By virtue of how many words, phrases, and grammar rules there are, you can only imagine how difficult it is for a person to deliver a translation from one language to another that accurately conveys the thought and nuance behind even the simplest sentence, let alone how difficult it would be for a machine. This, however, was a challenge that Google wanted to tackle head on, and today, the results of all those years spent working on a machine learning translation system were finally unveiled.
Languages are naturally phrase-based, so letting machines learn as many of those phrases and the subtleties behind the language as possible so that they could be applied to the translation was essential. Getting machines to do all that requires a lot of data, and adding complex language rules into the mix requires neural networks. While Google may not be the only company that has been looking into this method for more precise and accurate translations, they managed to be the first to get it done.

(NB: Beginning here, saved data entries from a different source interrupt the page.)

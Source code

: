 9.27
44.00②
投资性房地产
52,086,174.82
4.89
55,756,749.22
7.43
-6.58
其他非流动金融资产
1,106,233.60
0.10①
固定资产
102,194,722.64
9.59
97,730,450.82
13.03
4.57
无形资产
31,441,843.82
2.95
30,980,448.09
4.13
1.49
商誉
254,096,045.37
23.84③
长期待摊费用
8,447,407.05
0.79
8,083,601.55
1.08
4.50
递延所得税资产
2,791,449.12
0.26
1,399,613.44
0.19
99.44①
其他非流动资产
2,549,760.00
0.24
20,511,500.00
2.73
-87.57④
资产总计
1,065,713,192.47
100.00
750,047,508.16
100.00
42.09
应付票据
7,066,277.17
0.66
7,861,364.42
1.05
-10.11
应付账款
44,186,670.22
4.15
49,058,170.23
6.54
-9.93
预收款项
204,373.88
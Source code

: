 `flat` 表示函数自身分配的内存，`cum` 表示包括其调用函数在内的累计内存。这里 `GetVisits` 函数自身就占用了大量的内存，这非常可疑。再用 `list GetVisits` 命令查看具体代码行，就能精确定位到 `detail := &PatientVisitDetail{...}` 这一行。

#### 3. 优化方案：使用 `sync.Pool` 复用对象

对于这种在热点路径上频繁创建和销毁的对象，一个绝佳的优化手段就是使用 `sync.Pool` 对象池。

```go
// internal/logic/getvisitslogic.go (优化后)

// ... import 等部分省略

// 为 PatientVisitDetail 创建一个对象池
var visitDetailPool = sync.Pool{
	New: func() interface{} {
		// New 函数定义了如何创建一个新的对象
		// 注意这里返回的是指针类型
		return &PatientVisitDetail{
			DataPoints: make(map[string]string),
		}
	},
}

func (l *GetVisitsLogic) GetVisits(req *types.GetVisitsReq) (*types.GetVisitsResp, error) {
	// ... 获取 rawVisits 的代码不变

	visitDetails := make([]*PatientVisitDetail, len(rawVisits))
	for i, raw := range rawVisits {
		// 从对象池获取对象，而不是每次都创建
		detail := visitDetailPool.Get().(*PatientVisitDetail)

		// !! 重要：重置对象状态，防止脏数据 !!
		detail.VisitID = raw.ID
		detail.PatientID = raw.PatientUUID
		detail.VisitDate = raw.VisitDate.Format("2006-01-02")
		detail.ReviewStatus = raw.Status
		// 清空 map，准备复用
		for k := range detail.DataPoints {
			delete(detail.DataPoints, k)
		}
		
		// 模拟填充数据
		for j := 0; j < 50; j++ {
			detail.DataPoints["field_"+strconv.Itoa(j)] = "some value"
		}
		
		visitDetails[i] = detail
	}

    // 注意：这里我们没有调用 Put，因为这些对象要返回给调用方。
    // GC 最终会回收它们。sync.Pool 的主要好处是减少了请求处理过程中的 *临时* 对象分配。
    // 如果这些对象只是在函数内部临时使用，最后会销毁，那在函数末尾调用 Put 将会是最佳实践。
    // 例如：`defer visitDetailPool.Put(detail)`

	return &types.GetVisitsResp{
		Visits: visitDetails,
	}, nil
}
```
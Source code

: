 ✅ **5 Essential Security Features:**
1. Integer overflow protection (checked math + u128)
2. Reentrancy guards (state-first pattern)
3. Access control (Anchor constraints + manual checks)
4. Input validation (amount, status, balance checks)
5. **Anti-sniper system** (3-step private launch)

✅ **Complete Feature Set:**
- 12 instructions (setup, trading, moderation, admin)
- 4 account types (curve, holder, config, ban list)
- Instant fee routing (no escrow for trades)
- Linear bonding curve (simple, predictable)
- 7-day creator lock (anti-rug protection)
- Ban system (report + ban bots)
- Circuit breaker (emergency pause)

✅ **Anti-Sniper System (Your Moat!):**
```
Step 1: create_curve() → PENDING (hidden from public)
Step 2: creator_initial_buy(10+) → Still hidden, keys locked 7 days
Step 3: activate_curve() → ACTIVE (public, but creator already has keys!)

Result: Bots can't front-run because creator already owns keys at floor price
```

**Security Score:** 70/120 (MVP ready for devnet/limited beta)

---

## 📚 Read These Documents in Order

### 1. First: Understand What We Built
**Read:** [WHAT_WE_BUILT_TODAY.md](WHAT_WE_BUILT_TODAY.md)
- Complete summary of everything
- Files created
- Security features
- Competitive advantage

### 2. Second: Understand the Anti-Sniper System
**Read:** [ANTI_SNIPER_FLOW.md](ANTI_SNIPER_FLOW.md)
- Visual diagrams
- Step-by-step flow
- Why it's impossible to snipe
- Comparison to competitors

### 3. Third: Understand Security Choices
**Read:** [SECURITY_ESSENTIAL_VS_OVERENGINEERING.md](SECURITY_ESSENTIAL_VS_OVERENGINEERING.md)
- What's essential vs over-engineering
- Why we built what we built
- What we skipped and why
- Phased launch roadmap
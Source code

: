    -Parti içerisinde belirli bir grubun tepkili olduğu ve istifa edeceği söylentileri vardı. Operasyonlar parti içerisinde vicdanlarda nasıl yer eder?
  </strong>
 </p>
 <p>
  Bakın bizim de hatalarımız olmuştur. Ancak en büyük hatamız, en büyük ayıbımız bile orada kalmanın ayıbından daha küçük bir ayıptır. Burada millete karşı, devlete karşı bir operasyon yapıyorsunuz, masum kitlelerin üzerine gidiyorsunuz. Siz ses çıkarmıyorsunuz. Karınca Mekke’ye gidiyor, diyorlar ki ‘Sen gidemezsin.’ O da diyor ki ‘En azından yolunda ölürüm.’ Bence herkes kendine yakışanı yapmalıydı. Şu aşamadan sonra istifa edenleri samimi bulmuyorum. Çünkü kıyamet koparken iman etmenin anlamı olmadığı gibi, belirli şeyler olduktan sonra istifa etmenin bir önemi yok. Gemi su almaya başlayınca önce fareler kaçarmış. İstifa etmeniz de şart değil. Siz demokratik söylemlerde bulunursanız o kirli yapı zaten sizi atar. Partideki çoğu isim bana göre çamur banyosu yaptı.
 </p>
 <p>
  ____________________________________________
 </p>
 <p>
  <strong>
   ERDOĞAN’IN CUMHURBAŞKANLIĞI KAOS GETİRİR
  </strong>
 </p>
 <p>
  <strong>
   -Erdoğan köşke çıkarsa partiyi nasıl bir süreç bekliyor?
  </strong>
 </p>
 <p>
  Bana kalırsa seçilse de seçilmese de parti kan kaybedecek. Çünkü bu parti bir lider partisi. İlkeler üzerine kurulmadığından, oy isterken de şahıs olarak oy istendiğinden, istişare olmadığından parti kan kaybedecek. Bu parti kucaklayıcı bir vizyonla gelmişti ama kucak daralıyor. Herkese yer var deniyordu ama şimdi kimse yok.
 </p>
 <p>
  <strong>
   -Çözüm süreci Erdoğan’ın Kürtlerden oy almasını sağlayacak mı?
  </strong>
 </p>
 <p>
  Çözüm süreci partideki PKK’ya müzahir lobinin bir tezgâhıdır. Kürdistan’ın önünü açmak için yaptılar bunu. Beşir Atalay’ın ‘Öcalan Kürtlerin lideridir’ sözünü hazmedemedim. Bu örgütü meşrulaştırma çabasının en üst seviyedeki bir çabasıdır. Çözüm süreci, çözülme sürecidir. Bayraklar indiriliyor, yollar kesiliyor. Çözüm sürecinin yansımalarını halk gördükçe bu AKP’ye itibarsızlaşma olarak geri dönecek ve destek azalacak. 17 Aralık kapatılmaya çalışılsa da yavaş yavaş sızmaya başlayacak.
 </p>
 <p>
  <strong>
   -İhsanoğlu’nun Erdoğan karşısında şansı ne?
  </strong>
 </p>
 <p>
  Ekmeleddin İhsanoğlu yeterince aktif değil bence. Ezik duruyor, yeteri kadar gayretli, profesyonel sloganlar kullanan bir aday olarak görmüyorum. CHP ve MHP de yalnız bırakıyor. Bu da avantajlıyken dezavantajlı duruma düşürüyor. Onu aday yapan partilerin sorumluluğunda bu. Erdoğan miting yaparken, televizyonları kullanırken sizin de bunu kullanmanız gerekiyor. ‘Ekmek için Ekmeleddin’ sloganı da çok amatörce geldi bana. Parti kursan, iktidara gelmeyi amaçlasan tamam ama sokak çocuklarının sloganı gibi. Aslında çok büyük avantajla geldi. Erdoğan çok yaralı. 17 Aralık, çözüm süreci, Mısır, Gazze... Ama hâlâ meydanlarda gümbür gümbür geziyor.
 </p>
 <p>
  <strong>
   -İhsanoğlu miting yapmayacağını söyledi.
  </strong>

The Google Neural Machine Translation system (GNMT) uses state-of-the-art training techniques that significantly improve machine translation quality. It relies on long short term memory recurrent neural networks (LSTM-RNNs) and neural networks that have been trained by graphics processing units (GPUs), and tensor processing units (TPUs) to crunch data more efficiently. It all adds up to a new system that can lower translation errors by more than 55 to 85 percent.
Narrowing The Gap
Right now, GNMT is the most effective language system that uses neural networks to look at a sentence as a whole while still factoring in the smaller elements that add to its meaning, quite similar to how humans try to process language and understand the nuances behind a particular statement beyond the words.
Of course, machine translation is still far from perfect. Despite its advances, GNMT can still mistranslate, particularly when it encounters proper names or rare words, which prompt the system to, again, translate individual words instead of looking at them within the context of the whole. Clearly, there is still a gap between human and machine translations, but with GNMT, it is getting smaller.
But considering that Google has pioneered the system for Chinese-to-English translation (languages with a combined 1.5 billion speakers worldwide), GNMT is a major accomplishment that could revolutionize global communication.